My boyfriend and I (we are in our early 20s) have been dating for a month and were friends for a couple of years. When we were talking about the future and the topic of kids was brought up by him. I have always said to my friends that I don’t like children and definitely don’t want them. Even as a child I knew I definitely did not want kids. When I reiterated this to him he said that he thinks children is something he’s always wanted. I said I’d keep an open mind if he does and he agreed. Recently we talked about the future again and in that conversation he said he really doesn’t think he can keep an open mind on this. He said we will see where things go and the conversation ended. I realised that when I had him agree to keep an open mind I was hoping that meant I could convince him to not want kids.

I don’t see the point in them and he can’t give me a good reason to even want them. Simply being “I feel like I want them” “it’s something I’ve always wanted” doesn’t make sense. The reasons to not have children is more compelling, logical and practical. Whereas to have them the argument is never very sound and attributing such a decision to emotion makes no sense to me.

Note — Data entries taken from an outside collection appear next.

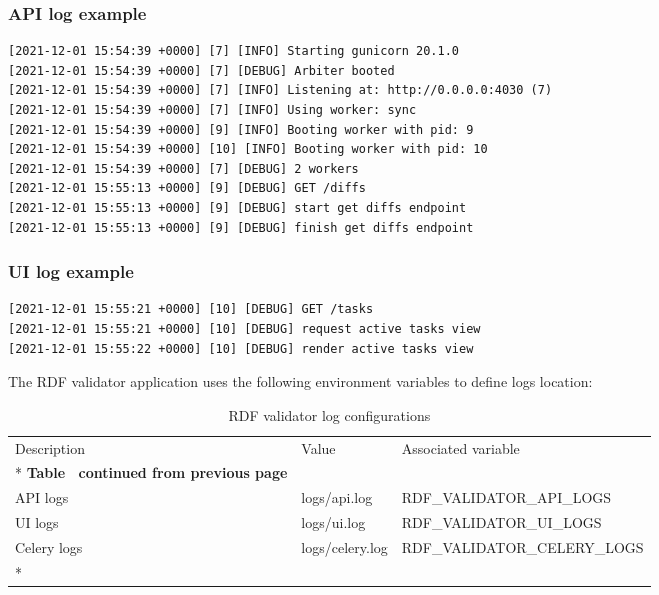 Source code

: \subsubsection{API log example}
\begin{lstlisting}
[2021-12-01 15:54:39 +0000] [7] [INFO] Starting gunicorn 20.1.0
[2021-12-01 15:54:39 +0000] [7] [DEBUG] Arbiter booted
[2021-12-01 15:54:39 +0000] [7] [INFO] Listening at: http://0.0.0.0:4030 (7)
[2021-12-01 15:54:39 +0000] [7] [INFO] Using worker: sync
[2021-12-01 15:54:39 +0000] [9] [INFO] Booting worker with pid: 9
[2021-12-01 15:54:39 +0000] [10] [INFO] Booting worker with pid: 10
[2021-12-01 15:54:39 +0000] [7] [DEBUG] 2 workers
[2021-12-01 15:55:13 +0000] [9] [DEBUG] GET /diffs
[2021-12-01 15:55:13 +0000] [9] [DEBUG] start get diffs endpoint
[2021-12-01 15:55:13 +0000] [9] [DEBUG] finish get diffs endpoint
\end{lstlisting}

\subsubsection{UI log example}
\begin{lstlisting}
[2021-12-01 15:55:21 +0000] [10] [DEBUG] GET /tasks
[2021-12-01 15:55:21 +0000] [10] [DEBUG] request active tasks view
[2021-12-01 15:55:22 +0000] [10] [DEBUG] render active tasks view
\end{lstlisting}

The RDF validator application uses the following environment variables to define logs location:

\begin{longtable}[c]{@{}p{3.5cm}p{3.5cm}l@{}}
	\toprule
	Description & Value           & Associated variable          \\* \midrule
	\endfirsthead
	\multicolumn{3}{c}%
	{{\bfseries Table \thetable\ continued from previous page}}  \\
	\endhead
	\bottomrule
	\endfoot
	\endlastfoot
	API logs    & logs/api.log    & RDF\_VALIDATOR\_API\_LOGS    \\
	UI logs     & logs/ui.log     & RDF\_VALIDATOR\_UI\_LOGS     \\
	Celery logs & logs/celery.log & RDF\_VALIDATOR\_CELERY\_LOGS \\* \bottomrule
	\caption{RDF validator log configurations}
	\label{tab:rdf-validator-log}                                   \\
\end{longtable}
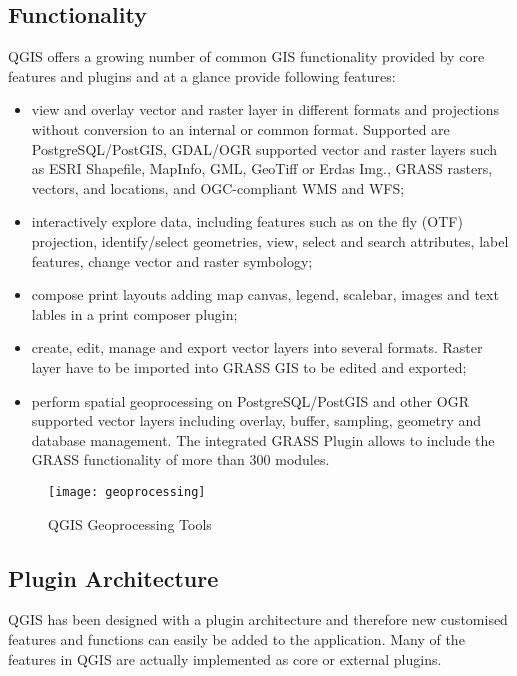 \subsection{Functionality}

QGIS offers a growing number of common GIS functionality provided by core
features and plugins and at a glance provide following features: 

\begin{itemize}
\item view and overlay vector and raster layer in different formats and
projections without conversion to an internal or common format. Supported are
PostgreSQL/PostGIS, GDAL/OGR supported vector and raster layers such as ESRI
Shapefile, MapInfo, GML, GeoTiff or Erdas Img., GRASS rasters, vectors, and locations, and
OGC-compliant WMS and WFS;
\item interactively explore data, including features such as on the fly
(OTF) projection, identify/select geometries, view, select and search
attributes, label features, change vector and raster symbology; 
\item compose print layouts adding map canvas, legend, scalebar, images and
text lables in a print composer plugin;
\item create, edit, manage and export vector layers into several formats.
Raster layer have to be imported into GRASS GIS to be edited and
exported;
\item perform spatial geoprocessing on PostgreSQL/PostGIS and other OGR
supported vector layers including overlay, buffer, sampling, geometry and
database management. The integrated GRASS Plugin allows to include the GRASS functionality of more than 300 modules.
\end{itemize}

\begin{figure}[h]
   \begin{center}
   \caption{QGIS Geoprocessing Tools}
    \label{fig:geoprocessing}\smallskip
   \texttt{[image: geoprocessing]}
\end{center}
\end{figure}

\subsection{Plugin Architecture}

QGIS has been designed with a plugin architecture and therefore new
customised features and functions can easily be added to the application.
Many of the features in QGIS are actually implemented as core or external
plugins. 

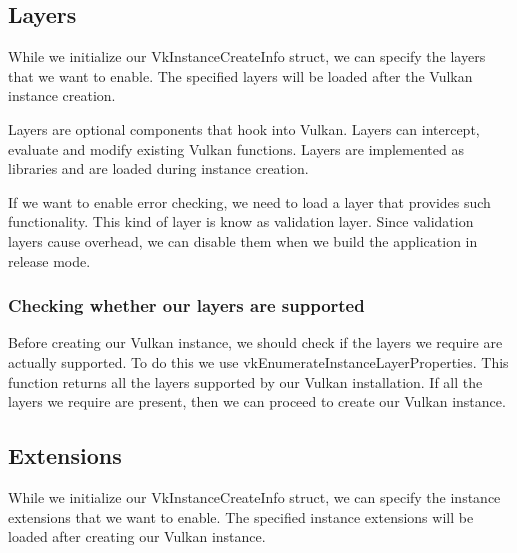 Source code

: \begin{minipage}{\linewidth}{\noindent}
    
\end{minipage}

\subsection{Layers}

While we initialize our VkInstanceCreateInfo struct, we can specify the layers
that we want to enable.
The specified layers will be loaded after the Vulkan instance creation.

Layers are optional components that hook into Vulkan.
Layers can intercept, evaluate and modify existing Vulkan functions.
Layers are implemented as libraries and are loaded during instance creation.

If we want to enable error checking, we need to load a layer that
provides such functionality.
This kind of layer is know as validation layer.
Since validation layers cause overhead, we can
disable them when we build the application in release mode.

\begin{minipage}{\linewidth}{\noindent}
    
\end{minipage}

\subsubsection{Checking whether our layers are supported}

Before creating our Vulkan instance, we should check if the layers we require are
actually supported.
To do this we use vkEnumerateInstanceLayerProperties.
This function returns all the layers supported by our Vulkan installation.
If all the layers we require are present, then we can proceed to create our
Vulkan instance.

\subsection{Extensions}

While we initialize our VkInstanceCreateInfo struct, we can specify the instance
extensions that we want to enable.
The specified instance extensions will be loaded after creating our Vulkan instance.

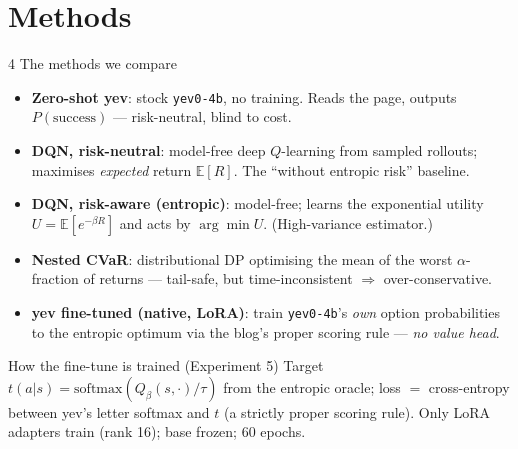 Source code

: \documentclass[aspectratio=169,11pt]{beamer}
\newcommand{\E}{\mathbb{E}}
\begin{document}
\section{Methods}
\begin{frame}{4 \quad The methods we compare}
  \begin{itemize}
    \item \textbf{Zero-shot yev}: stock \texttt{yev0-4b}, no training. Reads the page, outputs
          $P(\text{success})$ --- risk-neutral, blind to cost.
    \item \textbf{DQN, risk-neutral}: model-free deep $Q$-learning from sampled rollouts;
          maximises \emph{expected} return $\E[R]$. The ``without entropic risk'' baseline.
    \item \textbf{DQN, risk-aware (entropic)}: model-free; learns the exponential utility
          $U=\E[e^{-\beta R}]$ and acts by $\arg\min U$. (High-variance estimator.)
    \item \textbf{Nested CVaR}: distributional DP optimising the mean of the worst
          $\alpha$-fraction of returns --- tail-safe, but time-inconsistent $\Rightarrow$ over-conservative.
    \item \textbf{yev fine-tuned (native, LoRA)}: train \texttt{yev0-4b}'s \emph{own} option
          probabilities to the entropic optimum via the blog's proper scoring rule --- \emph{no value head}.
  \end{itemize}
  \begin{block}{How the fine-tune is trained (Experiment 5)}
  \footnotesize
  Target $t(a|s)=\mathrm{softmax}(Q_\beta(s,\cdot)/\tau)$ from the entropic oracle;
  loss $=$ cross-entropy between yev's letter softmax and $t$ (a strictly proper scoring
  rule). Only LoRA adapters train (rank 16); base frozen; 60 epochs.
  \end{block}
\end{frame}

\end{document}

If I ever wanted to have children I would rather foster and then potentially adopt. However, if this were to never happen I wouldn’t be disappointed. I think the next time we talk about this I will mention this but part of me hopes he dislikes parenting based off the foster experience.

My boyfriend means the world to me and we get along so well. He is perfect for me but children is the only thing we cannot agree on. I really don’t want the relationship to end and I’m scared to talk about this again I case it leads to that. How should I approach this? What should I say? I don’t want to break up the thought of it brings me to tears.

TL;DR
Boyfriend wants kids and I don’t but I still want the relationship to work.